Judith Prat ist Fotojournalistin und lebt in Saragossa. Bis sie als systemrelevant betrachtet wurden, begann sie zusammen mit anderen Fotojournalist*innen auf dem eigens eingerichteten Instagram-Profil @FotoCovidDiaries über die Pandemie zu berichten. Dabei war ihr sehr bewusst, wie ländlich die Region ist, in der sie lebt. Und das verliert sie bei den Geschichten über die Pandemie in den Dörfern nie aus dem Blick. „Es war dasselbe wie in der Stadt. Ich begegnete derselben Angst vor der Krankheit. Die Menschen eingeschlossen in ihren Häusern, mit Ausnahme der Landwirte und Viehzüchter*innen. Viele ältere Menschen dort waren einsam, da ihre Kinder - in den Städten - sie nicht besuchen konnten. Die Mitarbeiter*innen des häuslichen Pflegediensts das Landkreises waren über Monate ihr einziger menschlicher Kontakt, wie Prat erklärt. Prat stellt Fragen, auf die wir ihrer Ansicht nach Antworten verlangen sollten. Was ist mit den älteren Menschen? Wo verbringt jemand die Ausgangssperre, der kein Zuhause hat? Welche Verantwortung trägt die Gesellschaft ? Ist unser Pflegesystem der Situation gewachsen? „Was in den Altersheimen geschehen ist, macht es erforderlich, gründlich über die Mängel des Systems nachzudenken und entsprechend zu handeln.“ Sie weist auch auf andere Bereiche hin, die deren Schwachstellen offen gelegt wurden , wie etwa die Arbeitsbedingungen der Saisonarbeiter oder der fehlende Zugnang zu Information; „in Aragonien durften wir die Krankenhäuser nicht betreten". In ihrem Beruf hatte sie bis zu dieser Pandemie nie das Gefühl gehabt, dass eine Gefahr von ihr als Fotografin ausgehen könnte, die auf die Straße geht: „Das hat mich beunruhigt, als ich noch keine Maske hatte. Anfangs habe ich nur leere Straßen fotografiert und habe Abstand von allen gehalten. Meine erste Maske wurde mir von einem Mädchen geschenkt, das die Maske selbst genäht hatte.

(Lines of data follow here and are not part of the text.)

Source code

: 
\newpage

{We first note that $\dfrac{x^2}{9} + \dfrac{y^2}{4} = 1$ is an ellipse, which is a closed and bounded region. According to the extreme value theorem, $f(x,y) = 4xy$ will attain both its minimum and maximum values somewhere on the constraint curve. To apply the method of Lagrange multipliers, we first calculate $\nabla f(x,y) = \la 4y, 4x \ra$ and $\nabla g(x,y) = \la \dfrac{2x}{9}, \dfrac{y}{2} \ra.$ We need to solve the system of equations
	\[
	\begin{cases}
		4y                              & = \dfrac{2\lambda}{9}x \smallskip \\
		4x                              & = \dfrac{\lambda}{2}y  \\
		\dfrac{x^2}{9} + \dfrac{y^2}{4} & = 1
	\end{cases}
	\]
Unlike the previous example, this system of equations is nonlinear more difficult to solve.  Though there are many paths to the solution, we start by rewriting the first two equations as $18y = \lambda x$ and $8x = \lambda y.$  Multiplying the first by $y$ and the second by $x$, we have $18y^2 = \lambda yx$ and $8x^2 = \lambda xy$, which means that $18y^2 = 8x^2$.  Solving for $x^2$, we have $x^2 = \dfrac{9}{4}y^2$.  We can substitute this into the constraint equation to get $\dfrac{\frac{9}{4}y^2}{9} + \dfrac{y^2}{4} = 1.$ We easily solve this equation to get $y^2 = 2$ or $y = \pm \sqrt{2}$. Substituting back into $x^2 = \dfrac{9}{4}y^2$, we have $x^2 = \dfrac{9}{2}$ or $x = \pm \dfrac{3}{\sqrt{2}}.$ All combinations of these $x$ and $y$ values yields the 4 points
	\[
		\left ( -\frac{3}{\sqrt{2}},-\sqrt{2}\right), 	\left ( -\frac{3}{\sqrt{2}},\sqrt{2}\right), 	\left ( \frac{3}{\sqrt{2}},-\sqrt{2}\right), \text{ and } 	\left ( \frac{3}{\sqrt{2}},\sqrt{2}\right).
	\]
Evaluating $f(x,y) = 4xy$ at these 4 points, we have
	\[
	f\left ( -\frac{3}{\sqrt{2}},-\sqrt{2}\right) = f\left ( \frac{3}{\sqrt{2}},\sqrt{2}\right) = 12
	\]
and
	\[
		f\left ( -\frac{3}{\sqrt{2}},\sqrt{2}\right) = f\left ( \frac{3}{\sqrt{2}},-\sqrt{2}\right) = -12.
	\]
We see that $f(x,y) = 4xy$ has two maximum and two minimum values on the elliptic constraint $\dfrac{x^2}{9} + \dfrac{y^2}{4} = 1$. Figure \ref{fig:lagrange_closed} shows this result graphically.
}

In Muel, einem 1.300-Seelen-Dorf in der Nähe von Saragossa, in dem Félix A. Rivas lebt, gründeten sich während der Quarantäne verschiedene Initiativen, mit denen man kollektiv Verantwortung übernehmen und die Herausforderungen des neuen Alltags zu meistern versuchte, zum Beispiel der Tatsache, dass keine Bestattungen stattfinden durften. „Denjenigen nicht beistehen zu können, die einen ihrer Nächsten verloren haben, war für uns besonders schlimm“. Über eine Telegram-Gruppe „haben wir die Menschen, die mit solch einer Situation konfrontiert waren, begleitet und die betroffenen Familien waren sehr dankbar dafür.“ Dies sei ein Beispiel dafür, wie man sich kollektiv selbst organisieren und einen Weg finden kann, mit den bestehenden Einschränkungen umzugehen. Er glaubt, dass aus dem Leben mit der Pandemie unterschiedliche Lehren gezogen werden können und dass die im Zuge der Ausgangssperre entstandenen Initiativen, die zuverlässig sind und einem ernsthaften Zweck dienen, eher Bestand haben werden.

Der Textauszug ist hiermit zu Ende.